**Goal of the exercise**. Every line below is to be copied exactly, with the pictures left out.
--------------------------------
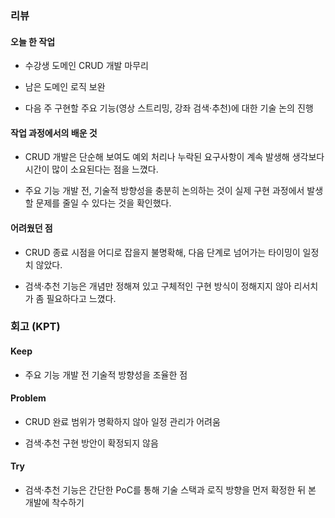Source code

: ### 리뷰

#### 오늘 한 작업

- 수강생 도메인 CRUD 개발 마무리
    
- 남은 도메인 로직 보완
    
- 다음 주 구현할 주요 기능(영상 스트리밍, 강좌 검색·추천)에 대한 기술 논의 진행
    

#### 작업 과정에서의 배운 것

- CRUD 개발은 단순해 보여도 예외 처리나 누락된 요구사항이 계속 발생해 생각보다 시간이 많이 소요된다는 점을 느꼈다.
    
- 주요 기능 개발 전, 기술적 방향성을 충분히 논의하는 것이 실제 구현 과정에서 발생할 문제를 줄일 수 있다는 것을 확인했다.
    

#### 어려웠던 점

- CRUD 종료 시점을 어디로 잡을지 불명확해, 다음 단계로 넘어가는 타이밍이 일정치 않았다.
    
- 검색·추천 기능은 개념만 정해져 있고 구체적인 구현 방식이 정해지지 않아 리서치가 좀 필요하다고 느꼈다.
    

### 회고 (KPT)

#### Keep

- 주요 기능 개발 전 기술적 방향성을 조율한 점
    

#### Problem

- CRUD 완료 범위가 명확하지 않아 일정 관리가 어려움
    
- 검색·추천 구현 방안이 확정되지 않음
    

#### Try

- 검색·추천 기능은 간단한 PoC를 통해 기술 스택과 로직 방향을 먼저 확정한 뒤 본 개발에 착수하기
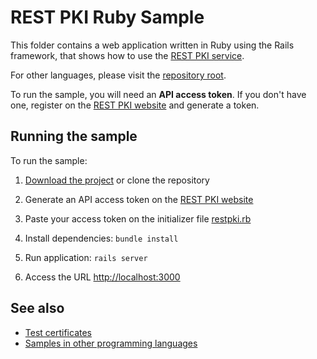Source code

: REST PKI Ruby Sample
====================
This folder contains a web application written in Ruby using the Rails framework, that shows how to use the 
[REST PKI service](https://pki.rest/).

For other languages, please visit the [repository root](https://github.com/LacunaSoftware/RestPkiSamples).

To run the sample, you will need an **API access token**. If you don't have one, register on the 
[REST PKI website](https://pki.rest/) and generate a token.

Running the sample
------------------
To run the sample:
1. [Download the project](https://github.com/LacunaSoftware/RestPkiSamples/archive/master.zip)
    or clone the repository

2. Generate an API access token on the [REST PKI website](https://pki.rest/)

3. Paste your access token on the initializer file [restpki.rb](config/initializers/restpki.rb)

4. Install dependencies: `bundle install`

5. Run application: `rails server`

6. Access the URL [http://localhost:3000](http://localhost:3000)

See also
--------
* [Test certificates](../TestCertificates.md)
* [Samples in other programming languages](https://github.com/LacunaSoftware/RestPkiSamples)

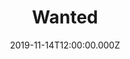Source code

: ---
title: "Wanted"
year: 2008
date: 2019-11-14T12:00:00.000Z
permalink: /almanac/movies/2019-11-14-wanted/index.html
rating: 3
---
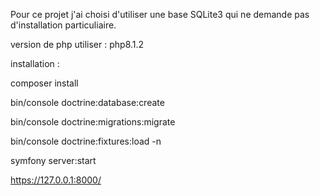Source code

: Pour ce projet j'ai choisi d'utiliser une base SQLite3 qui ne demande pas d'installation particuliaire.

version de php utiliser : php8.1.2

installation : 

composer install 

bin/console doctrine:database:create

bin/console doctrine:migrations:migrate

bin/console doctrine:fixtures:load -n

symfony server:start

https://127.0.0.1:8000/
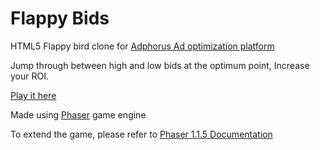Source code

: Flappy Bids
===========

HTML5 Flappy bird clone for [Adphorus Ad optimization platform](http://adphorus.com)

Jump through between high and low bids at the optimum point, Increase your ROI.

[Play it here](http://eralpkaraduman.github.io/flappybids/)

Made using [Phaser](https://phaser.io) game engine

To extend the game, please refer to [Phaser 1.1.5 Documentation](https://github.com/photonstorm/phaser/tree/1.1.5/docs)
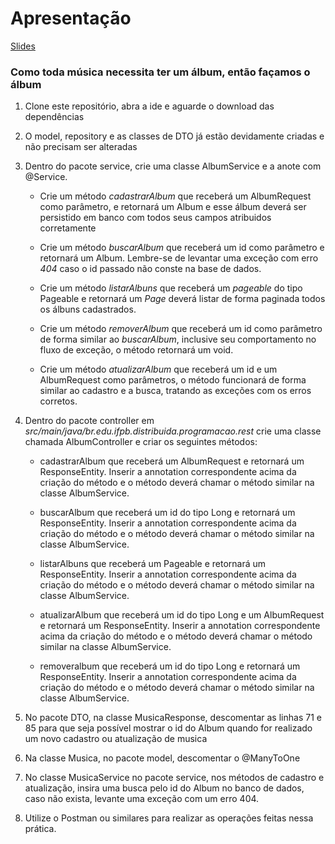 # Apresentação

[Slides](https://www.canva.com/design/DADsrEXzZI8/XTafqFF0wULt5eLURZCU2w/view?utm_content=DADsrEXzZI8&utm_campaign=designshare&utm_medium=link&utm_source=sharebutton)

### Como toda música necessita ter um álbum, então façamos o álbum

1. Clone este repositório, abra a ide e aguarde o download das dependências

2. O model, repository e as classes de DTO já estão devidamente criadas e não precisam ser alteradas

3. Dentro do pacote service, crie uma classe AlbumService e a anote com @Service.

    * Crie um método *cadastrarAlbum* que receberá um AlbumRequest como parâmetro, e retornará um Album e esse álbum deverá ser persistido em banco com todos seus campos atribuidos corretamente

    * Crie um método *buscarAlbum* que receberá um id como parâmetro e retornará um Album. Lembre-se de levantar uma exceção com erro *404* caso o id passado não conste na base de dados.

    * Crie um método *listarAlbuns* que receberá um *pageable* do tipo Pageable e retornará um *Page<Album>* deverá listar de forma paginada todos os álbuns cadastrados.

    * Crie um método *removerAlbum* que receberá um id como parâmetro de forma similar ao *buscarAlbum*, inclusive seu comportamento no fluxo de exceção, o método retornará um void.

    * Crie um método *atualizarAlbum* que receberá um id e um AlbumRequest como parâmetros, o método funcionará de forma similar ao cadastro e a busca, tratando as exceções com os erros corretos.

3. Dentro do pacote controller em *src/main/java/br.edu.ifpb.distribuida.programacao.rest* crie uma classe chamada AlbumController e criar os seguintes métodos:

    * cadastrarAlbum que receberá um AlbumRequest e retornará um ResponseEntity<AlbumResponse>. Inserir a annotation correspondente acima da criação do método e o método deverá chamar o método similar na classe AlbumService.

    * buscarAlbum que receberá um id do tipo Long e retornará um ResponseEntity<AlbumResponse>. Inserir a annotation correspondente acima da criação do método e o método deverá chamar o método similar na classe AlbumService.

    * listarAlbuns que receberá um Pageable e retornará um ResponseEntity<AlbumResponse>. Inserir a annotation correspondente acima da criação do método e o método deverá chamar o método similar na classe AlbumService.

    * atualizarAlbum que receberá um id do tipo Long e um AlbumRequest e retornará um ResponseEntity<AlbumResponse>. Inserir a annotation correspondente acima da criação do método e o método deverá chamar o método similar na classe AlbumService.

    * removeralbum que receberá um id do tipo Long e retornará um ResponseEntity<Void>. Inserir a annotation correspondente acima da criação do método e o método deverá chamar o método similar na classe AlbumService.

4. No pacote DTO, na classe MusicaResponse, descomentar as linhas 71 e 85 para que seja possível mostrar o id do Album quando for realizado um novo cadastro ou atualização de musica

5. Na classe Musica, no pacote model, descomentar o @ManyToOne

6. No classe MusicaService no pacote service, nos métodos de cadastro e atualização, insira uma busca pelo id do Album no banco de dados, caso não exista, levante uma exceção com um erro 404.

7. Utilize o Postman ou similares para realizar as operações feitas nessa prática.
--------------------------------
**Expected answer**.
Source code

: ### 리뷰

#### 오늘 한 작업

- 수강생 도메인 CRUD 개발 마무리
    
- 남은 도메인 로직 보완
    
- 다음 주 구현할 주요 기능(영상 스트리밍, 강좌 검색·추천)에 대한 기술 논의 진행
    

#### 작업 과정에서의 배운 것

- CRUD 개발은 단순해 보여도 예외 처리나 누락된 요구사항이 계속 발생해 생각보다 시간이 많이 소요된다는 점을 느꼈다.
    
- 주요 기능 개발 전, 기술적 방향성을 충분히 논의하는 것이 실제 구현 과정에서 발생할 문제를 줄일 수 있다는 것을 확인했다.
    

#### 어려웠던 점

- CRUD 종료 시점을 어디로 잡을지 불명확해, 다음 단계로 넘어가는 타이밍이 일정치 않았다.
    
- 검색·추천 기능은 개념만 정해져 있고 구체적인 구현 방식이 정해지지 않아 리서치가 좀 필요하다고 느꼈다.
    

### 회고 (KPT)

#### Keep

- 주요 기능 개발 전 기술적 방향성을 조율한 점
    

#### Problem

- CRUD 완료 범위가 명확하지 않아 일정 관리가 어려움
    
- 검색·추천 구현 방안이 확정되지 않음
    

#### Try

- 검색·추천 기능은 간단한 PoC를 통해 기술 스택과 로직 방향을 먼저 확정한 뒤 본 개발에 착수하기
Source code

: REST PKI Ruby Sample
====================
This folder contains a web application written in Ruby using the Rails framework, that shows how to use the 
[REST PKI service](https://pki.rest/).

For other languages, please visit the [repository root](https://github.com/LacunaSoftware/RestPkiSamples).

To run the sample, you will need an **API access token**. If you don't have one, register on the 
[REST PKI website](https://pki.rest/) and generate a token.

Running the sample
------------------
To run the sample:
1. [Download the project](https://github.com/LacunaSoftware/RestPkiSamples/archive/master.zip)
    or clone the repository

2. Generate an API access token on the [REST PKI website](https://pki.rest/)

3. Paste your access token on the initializer file [restpki.rb](config/initializers/restpki.rb)

4. Install dependencies: `bundle install`

5. Run application: `rails server`

6. Access the URL [http://localhost:3000](http://localhost:3000)

See also
--------
* [Test certificates](../TestCertificates.md)
* [Samples in other programming languages](https://github.com/LacunaSoftware/RestPkiSamples)

Source code

: ---
title: "Wanted"
year: 2008
date: 2019-11-14T12:00:00.000Z
permalink: /almanac/movies/2019-11-14-wanted/index.html
rating: 3
---
Source code

: Pour ce projet j'ai choisi d'utiliser une base SQLite3 qui ne demande pas d'installation particuliaire.

version de php utiliser : php8.1.2

installation : 

composer install 

bin/console doctrine:database:create

bin/console doctrine:migrations:migrate

bin/console doctrine:fixtures:load -n

symfony server:start

https://127.0.0.1:8000/
Source code

: Flappy Bids
===========

HTML5 Flappy bird clone for [Adphorus Ad optimization platform](http://adphorus.com)

Jump through between high and low bids at the optimum point, Increase your ROI.

[Play it here](http://eralpkaraduman.github.io/flappybids/)

Made using [Phaser](https://phaser.io) game engine

To extend the game, please refer to [Phaser 1.1.5 Documentation](https://github.com/photonstorm/phaser/tree/1.1.5/docs)
 # Apresentação

[Slides](https://www.canva.com/design/DADsrEXzZI8/XTafqFF0wULt5eLURZCU2w/view?utm_content=DADsrEXzZI8&utm_campaign=designshare&utm_medium=link&utm_source=sharebutton)

### Como toda música necessita ter um álbum, então façamos o álbum

1. Clone este repositório, abra a ide e aguarde o download das dependências

2. O model, repository e as classes de DTO já estão devidamente criadas e não precisam ser alteradas

3. Dentro do pacote service, crie uma classe AlbumService e a anote com @Service.

    * Crie um método *cadastrarAlbum* que receberá um AlbumRequest como parâmetro, e retornará um Album e esse álbum deverá ser persistido em banco com todos seus campos atribuidos corretamente

    * Crie um método *buscarAlbum* que receberá um id como parâmetro e retornará um Album. Lembre-se de levantar uma exceção com erro *404* caso o id passado não conste na base de dados.

    * Crie um método *listarAlbuns* que receberá um *pageable* do tipo Pageable e retornará um *Page<Album>* deverá listar de forma paginada todos os álbuns cadastrados.

    * Crie um método *removerAlbum* que receberá um id como parâmetro de forma similar ao *buscarAlbum*, inclusive seu comportamento no fluxo de exceção, o método retornará um void.

    * Crie um método *atualizarAlbum* que receberá um id e um AlbumRequest como parâmetros, o método funcionará de forma similar ao cadastro e a busca, tratando as exceções com os erros corretos.

3. Dentro do pacote controller em *src/main/java/br.edu.ifpb.distribuida.programacao.rest* crie uma classe chamada AlbumController e criar os seguintes métodos:

    * cadastrarAlbum que receberá um AlbumRequest e retornará um ResponseEntity<AlbumResponse>. Inserir a annotation correspondente acima da criação do método e o método deverá chamar o método similar na classe AlbumService.

    * buscarAlbum que receberá um id do tipo Long e retornará um ResponseEntity<AlbumResponse>. Inserir a annotation correspondente acima da criação do método e o método deverá chamar o método similar na classe AlbumService.

    * listarAlbuns que receberá um Pageable e retornará um ResponseEntity<AlbumResponse>. Inserir a annotation correspondente acima da criação do método e o método deverá chamar o método similar na classe AlbumService.

    * atualizarAlbum que receberá um id do tipo Long e um AlbumRequest e retornará um ResponseEntity<AlbumResponse>. Inserir a annotation correspondente acima da criação do método e o método deverá chamar o método similar na classe AlbumService.

    * removeralbum que receberá um id do tipo Long e retornará um ResponseEntity<Void>. Inserir a annotation correspondente acima da criação do método e o método deverá chamar o método similar na classe AlbumService.

4. No pacote DTO, na classe MusicaResponse, descomentar as linhas 71 e 85 para que seja possível mostrar o id do Album quando for realizado um novo cadastro ou atualização de musica

5. Na classe Musica, no pacote model, descomentar o @ManyToOne

6. No classe MusicaService no pacote service, nos métodos de cadastro e atualização, insira uma busca pelo id do Album no banco de dados, caso não exista, levante uma exceção com um erro 404.

7. Utilize o Postman ou similares para realizar as operações feitas nessa prática.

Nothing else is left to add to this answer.